Report: NYSE-ICE Deal Poised to Receive Green Light From European Union


Antitrust regulators in the European Union are reportedly poised to unconditionally bless IntercontinentalExchange’s (NYSE:ICE) $8.2 billion acquisition of New York Stock Exchange parent NYSE Euronext (NYSE:NYX).

A green light from the EU would move this transformative transaction one step closer to completion after it was first revealed late last year.

“The deal is expected to be approved without any conditions” a source told Reuters.

The EU’s competition regulator, the European Commission, is set to rule on the $8.2 billion cash-and-stock transaction by June 24.

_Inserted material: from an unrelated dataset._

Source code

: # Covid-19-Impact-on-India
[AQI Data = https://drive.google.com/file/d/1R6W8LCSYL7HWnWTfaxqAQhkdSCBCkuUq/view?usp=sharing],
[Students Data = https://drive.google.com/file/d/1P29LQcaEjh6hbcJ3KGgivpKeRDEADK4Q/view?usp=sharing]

The EC didn’t immediately respond to a request for comment on the report.

Regulators had been investigating how the deal would impact the derivatives market on the continent since it will give ICE control of NYSE'S Liffe, the No. 2 derivatives market in Europe.

Possible competition concerns were eased when ICE said in March it would put a limit on trading fees for Liffe soft commodities like coffee for five years and put product committees in place, Reuters reported.

The sale, which would end more than 200 years of independence for the iconic Big Board, has already been approved by both ICE and NYSE Euronext shareholders.

NYSE had its takeover by Germany exchange operator Deutsche Boerse collapse earlier in 2012 due to antitrust concerns, paving the way for the deal with Atlanta-based ICE.

Shares of New York-based NYSE rose 1.95% to $41.27 Monday morning, while ICE advanced 2.05% to $176.70.